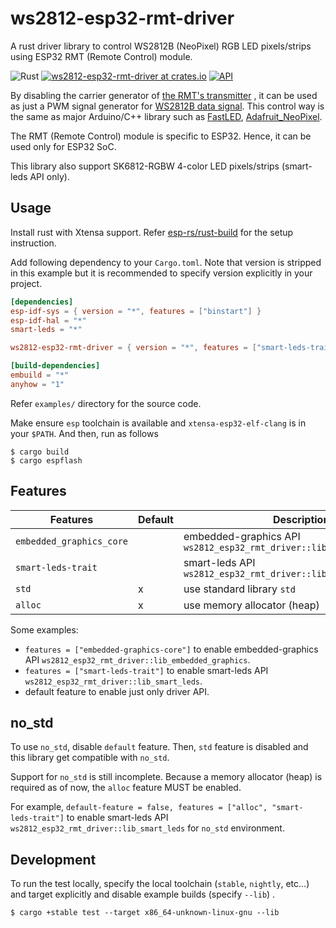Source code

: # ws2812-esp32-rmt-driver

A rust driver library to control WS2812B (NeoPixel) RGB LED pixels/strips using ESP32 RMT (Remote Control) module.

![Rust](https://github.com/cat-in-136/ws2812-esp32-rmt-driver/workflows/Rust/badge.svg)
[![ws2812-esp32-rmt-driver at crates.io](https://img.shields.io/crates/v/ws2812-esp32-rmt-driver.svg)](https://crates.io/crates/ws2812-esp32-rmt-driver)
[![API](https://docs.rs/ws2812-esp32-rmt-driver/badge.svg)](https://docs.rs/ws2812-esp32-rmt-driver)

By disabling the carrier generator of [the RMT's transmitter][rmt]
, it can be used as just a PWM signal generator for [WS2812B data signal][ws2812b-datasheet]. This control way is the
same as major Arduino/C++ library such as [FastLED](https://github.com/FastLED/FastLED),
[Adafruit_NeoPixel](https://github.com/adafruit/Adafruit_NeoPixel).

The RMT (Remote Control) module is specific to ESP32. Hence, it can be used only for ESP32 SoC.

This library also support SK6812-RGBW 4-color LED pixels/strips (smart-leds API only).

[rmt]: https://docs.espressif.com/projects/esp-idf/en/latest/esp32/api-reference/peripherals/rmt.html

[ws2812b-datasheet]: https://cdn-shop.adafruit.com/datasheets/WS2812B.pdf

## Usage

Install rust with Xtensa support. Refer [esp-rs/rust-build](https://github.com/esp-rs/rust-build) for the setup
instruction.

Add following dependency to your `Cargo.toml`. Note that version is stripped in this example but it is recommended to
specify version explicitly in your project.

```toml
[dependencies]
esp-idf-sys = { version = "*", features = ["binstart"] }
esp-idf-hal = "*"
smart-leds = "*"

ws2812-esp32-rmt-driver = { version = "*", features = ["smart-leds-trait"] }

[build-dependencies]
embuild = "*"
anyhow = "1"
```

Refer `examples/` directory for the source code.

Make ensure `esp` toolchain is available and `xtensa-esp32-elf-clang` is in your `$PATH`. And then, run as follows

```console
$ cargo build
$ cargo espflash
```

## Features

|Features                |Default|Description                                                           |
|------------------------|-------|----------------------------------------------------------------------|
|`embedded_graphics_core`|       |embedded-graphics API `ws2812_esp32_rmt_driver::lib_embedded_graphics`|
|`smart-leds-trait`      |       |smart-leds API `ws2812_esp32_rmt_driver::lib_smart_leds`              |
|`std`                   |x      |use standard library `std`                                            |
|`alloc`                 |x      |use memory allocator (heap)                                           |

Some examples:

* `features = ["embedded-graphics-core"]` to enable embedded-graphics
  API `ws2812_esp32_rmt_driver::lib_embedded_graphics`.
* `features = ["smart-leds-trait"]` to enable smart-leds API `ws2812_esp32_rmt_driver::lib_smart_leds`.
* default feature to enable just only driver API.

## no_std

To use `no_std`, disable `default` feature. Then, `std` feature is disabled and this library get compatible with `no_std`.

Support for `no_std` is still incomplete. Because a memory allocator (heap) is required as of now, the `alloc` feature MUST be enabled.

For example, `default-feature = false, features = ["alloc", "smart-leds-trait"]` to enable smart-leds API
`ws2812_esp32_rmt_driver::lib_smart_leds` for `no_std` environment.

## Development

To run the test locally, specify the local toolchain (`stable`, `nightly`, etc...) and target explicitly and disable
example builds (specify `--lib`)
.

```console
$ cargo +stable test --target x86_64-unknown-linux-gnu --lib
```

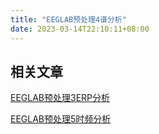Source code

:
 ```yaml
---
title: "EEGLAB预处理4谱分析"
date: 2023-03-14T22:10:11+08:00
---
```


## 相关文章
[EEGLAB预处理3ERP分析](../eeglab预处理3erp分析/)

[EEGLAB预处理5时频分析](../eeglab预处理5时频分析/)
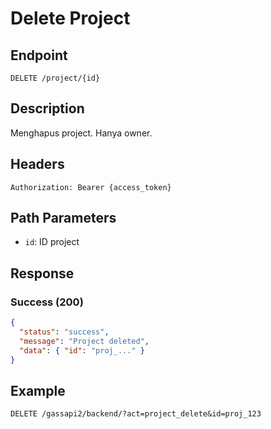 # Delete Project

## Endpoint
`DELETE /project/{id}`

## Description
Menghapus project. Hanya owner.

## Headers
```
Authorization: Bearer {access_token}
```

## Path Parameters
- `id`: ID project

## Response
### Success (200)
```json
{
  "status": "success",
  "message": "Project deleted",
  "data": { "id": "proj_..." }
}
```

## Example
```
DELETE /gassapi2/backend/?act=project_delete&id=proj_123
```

---+---

Task details | Determine how many of the lines above hold the word "generator", and output that number by itself.

Response below | 2